§ Source data
○ ○ ○ ○ ○ ○ ○
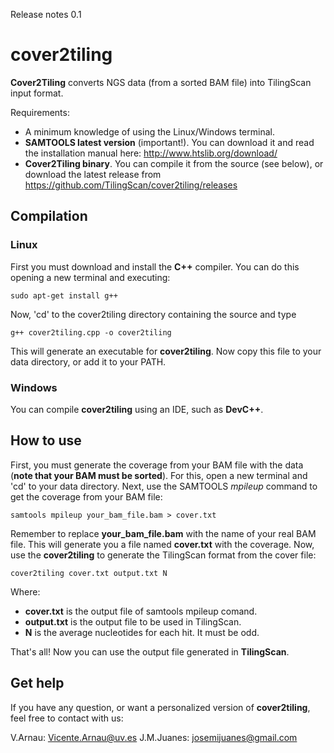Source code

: Release notes 0.1

# cover2tiling

**Cover2Tiling** converts NGS data (from a sorted BAM file) into TilingScan input format.

Requirements:

- A minimum knowledge of using the Linux/Windows terminal.
- **SAMTOOLS latest version** (important!). You can download it and read the installation manual here: http://www.htslib.org/download/
- **Cover2Tiling binary**. You can compile it from the source (see below), or download the latest release from https://github.com/TilingScan/cover2tiling/releases



## Compilation

### Linux

First you must download and install the **C++** compiler. You can do this opening a new terminal and executing:
```
sudo apt-get install g++
```

Now, 'cd' to the cover2tiling directory containing the source and type 

```
g++ cover2tiling.cpp -o cover2tiling 
```

This will generate an executable for **cover2tiling**. Now copy this file to your data directory, or add it to your PATH.


### Windows

You can compile **cover2tiling** using an IDE, such as **DevC++**. 



## How to use

First, you must generate the coverage from your BAM file with the data (**note that your BAM must be sorted**). For this, open a new terminal and 'cd' to your data directory. Next, use the SAMTOOLS *mpileup* command to get the coverage from your BAM file:

```
samtools mpileup your_bam_file.bam > cover.txt
```
Remember to replace **your_bam_file.bam** with the name of your real BAM file.
This will generate you a file named **cover.txt** with the coverage. Now, use the **cover2tiling** to generate the TilingScan format from the cover file:

```
cover2tiling cover.txt output.txt N
```

Where:
- **cover.txt** is the output file of samtools mpileup comand.
- **output.txt** is the output file to be used in TilingScan.
- **N** is the average nucleotides for each hit. It must be odd.

That's all! Now you can use the output file generated in **TilingScan**.



## Get help

If you have any question, or want a personalized version of **cover2tiling**, feel free to contact with us:

V.Arnau: Vicente.Arnau@uv.es 
J.M.Juanes: josemijuanes@gmail.com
○ ○ ○ ○ ○ ○ ○
§ Task to complete
Copy out the data verbatim, with no pictures.

§ Result
Source code

: Release notes 0.1

# cover2tiling

**Cover2Tiling** converts NGS data (from a sorted BAM file) into TilingScan input format.

Requirements:

- A minimum knowledge of using the Linux/Windows terminal.
- **SAMTOOLS latest version** (important!). You can download it and read the installation manual here: http://www.htslib.org/download/
- **Cover2Tiling binary**. You can compile it from the source (see below), or download the latest release from https://github.com/TilingScan/cover2tiling/releases



## Compilation

### Linux

First you must download and install the **C++** compiler. You can do this opening a new terminal and executing:
```
sudo apt-get install g++
```

Now, 'cd' to the cover2tiling directory containing the source and type 

```
g++ cover2tiling.cpp -o cover2tiling 
```

This will generate an executable for **cover2tiling**. Now copy this file to your data directory, or add it to your PATH.


### Windows

You can compile **cover2tiling** using an IDE, such as **DevC++**. 



## How to use

First, you must generate the coverage from your BAM file with the data (**note that your BAM must be sorted**). For this, open a new terminal and 'cd' to your data directory. Next, use the SAMTOOLS *mpileup* command to get the coverage from your BAM file:

```
samtools mpileup your_bam_file.bam > cover.txt
```
Remember to replace **your_bam_file.bam** with the name of your real BAM file.
This will generate you a file named **cover.txt** with the coverage. Now, use the **cover2tiling** to generate the TilingScan format from the cover file:

```
cover2tiling cover.txt output.txt N
```

Where:
- **cover.txt** is the output file of samtools mpileup comand.
- **output.txt** is the output file to be used in TilingScan.
- **N** is the average nucleotides for each hit. It must be odd.

That's all! Now you can use the output file generated in **TilingScan**.



## Get help

If you have any question, or want a personalized version of **cover2tiling**, feel free to contact with us:

V.Arnau: Vicente.Arnau@uv.es 
J.M.Juanes: josemijuanes@gmail.com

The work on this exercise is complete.